• [WHAT THE EXERCISE ASKS]: Look through the data for the string "Scientific". Copy every line where it is found.

[Items listed in a dataset]
# # #
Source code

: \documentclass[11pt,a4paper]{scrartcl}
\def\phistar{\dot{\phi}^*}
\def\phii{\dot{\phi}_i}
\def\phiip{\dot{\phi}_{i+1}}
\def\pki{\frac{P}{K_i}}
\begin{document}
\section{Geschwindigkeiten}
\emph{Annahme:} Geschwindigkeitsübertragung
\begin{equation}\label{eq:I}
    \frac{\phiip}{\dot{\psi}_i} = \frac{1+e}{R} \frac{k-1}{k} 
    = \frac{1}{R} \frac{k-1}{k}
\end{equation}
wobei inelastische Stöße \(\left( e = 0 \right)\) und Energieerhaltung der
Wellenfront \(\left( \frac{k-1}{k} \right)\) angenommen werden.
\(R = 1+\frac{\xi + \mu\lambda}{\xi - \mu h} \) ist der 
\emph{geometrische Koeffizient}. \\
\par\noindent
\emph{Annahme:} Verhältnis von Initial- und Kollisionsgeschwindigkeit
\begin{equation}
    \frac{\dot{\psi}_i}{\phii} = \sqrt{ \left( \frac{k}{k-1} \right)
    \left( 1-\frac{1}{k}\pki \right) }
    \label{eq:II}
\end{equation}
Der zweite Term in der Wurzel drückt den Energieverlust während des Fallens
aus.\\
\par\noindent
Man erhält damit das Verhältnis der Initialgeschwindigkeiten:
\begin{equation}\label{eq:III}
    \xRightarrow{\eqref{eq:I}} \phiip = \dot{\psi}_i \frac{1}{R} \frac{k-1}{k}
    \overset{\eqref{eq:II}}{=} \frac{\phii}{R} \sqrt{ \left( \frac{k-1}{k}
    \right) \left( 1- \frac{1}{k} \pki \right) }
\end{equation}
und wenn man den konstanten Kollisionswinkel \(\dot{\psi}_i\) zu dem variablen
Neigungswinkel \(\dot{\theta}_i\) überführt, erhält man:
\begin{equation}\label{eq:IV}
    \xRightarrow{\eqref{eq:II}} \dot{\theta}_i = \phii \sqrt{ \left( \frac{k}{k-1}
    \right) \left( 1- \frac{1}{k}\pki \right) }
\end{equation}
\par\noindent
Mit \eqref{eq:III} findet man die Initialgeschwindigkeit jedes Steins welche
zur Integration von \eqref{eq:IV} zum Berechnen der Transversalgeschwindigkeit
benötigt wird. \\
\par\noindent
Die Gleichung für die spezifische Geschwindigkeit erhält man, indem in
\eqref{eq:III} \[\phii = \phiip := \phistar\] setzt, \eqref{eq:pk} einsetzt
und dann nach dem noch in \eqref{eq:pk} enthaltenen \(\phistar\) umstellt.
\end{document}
# # #
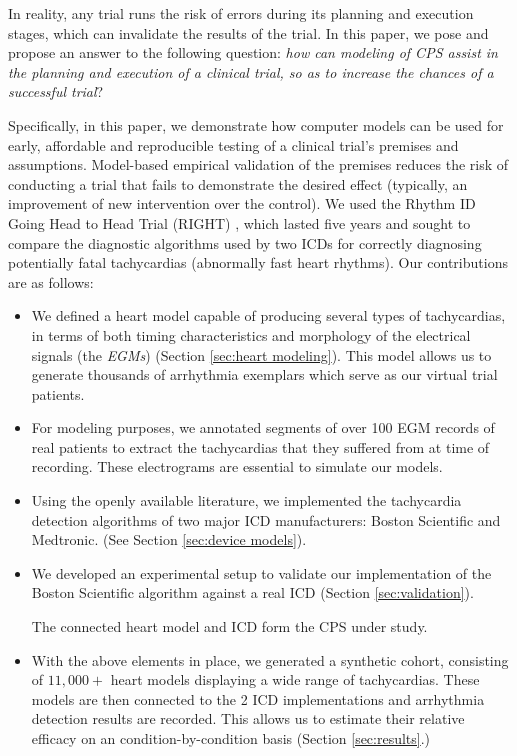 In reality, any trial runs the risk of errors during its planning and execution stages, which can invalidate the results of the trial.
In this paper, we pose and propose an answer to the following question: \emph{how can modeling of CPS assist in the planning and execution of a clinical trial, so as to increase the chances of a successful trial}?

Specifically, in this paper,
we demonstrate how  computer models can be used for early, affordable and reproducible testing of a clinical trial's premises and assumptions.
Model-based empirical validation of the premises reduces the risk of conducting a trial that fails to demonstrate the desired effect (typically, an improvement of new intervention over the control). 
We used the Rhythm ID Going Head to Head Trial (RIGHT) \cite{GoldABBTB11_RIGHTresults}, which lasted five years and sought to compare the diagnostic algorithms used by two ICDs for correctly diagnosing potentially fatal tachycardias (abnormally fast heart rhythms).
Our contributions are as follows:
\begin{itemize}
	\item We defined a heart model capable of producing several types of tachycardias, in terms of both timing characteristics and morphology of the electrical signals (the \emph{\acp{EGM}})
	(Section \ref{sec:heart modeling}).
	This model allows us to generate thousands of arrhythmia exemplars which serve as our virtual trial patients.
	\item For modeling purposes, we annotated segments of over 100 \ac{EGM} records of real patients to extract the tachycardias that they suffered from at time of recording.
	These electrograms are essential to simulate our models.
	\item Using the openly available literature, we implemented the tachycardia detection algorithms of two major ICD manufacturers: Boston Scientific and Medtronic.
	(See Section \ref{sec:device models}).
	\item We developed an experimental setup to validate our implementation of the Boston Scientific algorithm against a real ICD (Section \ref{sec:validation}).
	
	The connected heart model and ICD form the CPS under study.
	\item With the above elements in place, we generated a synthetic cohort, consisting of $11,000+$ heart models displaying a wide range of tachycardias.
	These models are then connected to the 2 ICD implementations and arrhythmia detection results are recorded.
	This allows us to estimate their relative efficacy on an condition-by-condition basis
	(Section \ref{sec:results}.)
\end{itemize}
# # #
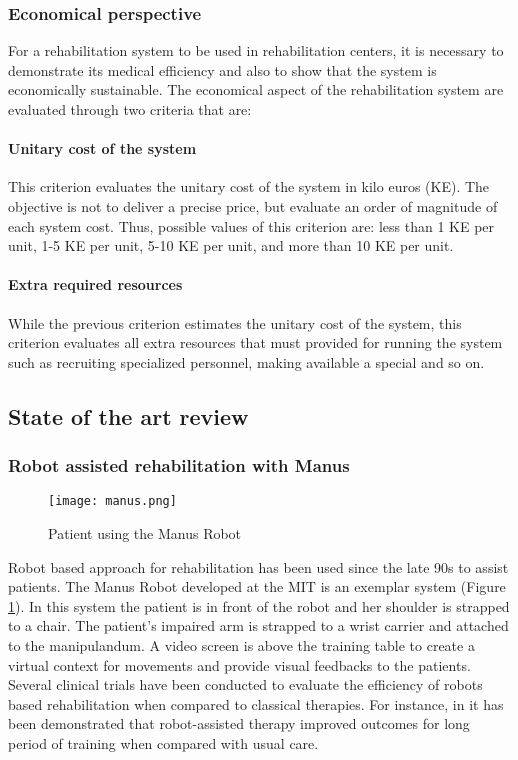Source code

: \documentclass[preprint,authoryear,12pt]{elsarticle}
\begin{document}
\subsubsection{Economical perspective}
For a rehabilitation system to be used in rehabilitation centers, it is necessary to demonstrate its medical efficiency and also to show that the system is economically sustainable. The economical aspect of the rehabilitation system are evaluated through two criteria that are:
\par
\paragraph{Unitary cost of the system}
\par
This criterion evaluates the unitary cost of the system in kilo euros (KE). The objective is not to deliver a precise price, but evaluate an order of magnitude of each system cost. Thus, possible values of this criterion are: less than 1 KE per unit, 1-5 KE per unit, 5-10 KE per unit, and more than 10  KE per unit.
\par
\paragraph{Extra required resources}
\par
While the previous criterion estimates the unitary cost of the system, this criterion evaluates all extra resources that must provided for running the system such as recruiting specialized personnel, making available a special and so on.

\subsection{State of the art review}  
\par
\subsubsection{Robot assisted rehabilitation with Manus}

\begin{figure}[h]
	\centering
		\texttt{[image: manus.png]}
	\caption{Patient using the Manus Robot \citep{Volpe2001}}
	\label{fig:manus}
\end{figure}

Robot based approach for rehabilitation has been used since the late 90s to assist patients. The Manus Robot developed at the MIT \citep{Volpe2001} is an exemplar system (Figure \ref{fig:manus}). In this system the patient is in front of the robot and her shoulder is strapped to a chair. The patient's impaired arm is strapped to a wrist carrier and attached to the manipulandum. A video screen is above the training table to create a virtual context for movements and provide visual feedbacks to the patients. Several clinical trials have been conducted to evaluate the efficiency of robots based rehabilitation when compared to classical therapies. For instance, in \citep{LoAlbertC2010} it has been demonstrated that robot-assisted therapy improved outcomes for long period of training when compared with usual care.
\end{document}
# # #
• [EXERCISE RESULT]:
	\item Using the openly available literature, we implemented the tachycardia detection algorithms of two major ICD manufacturers: Boston Scientific and Medtronic.
	\item We developed an experimental setup to validate our implementation of the Boston Scientific algorithm against a real ICD (Section \ref{sec:validation}).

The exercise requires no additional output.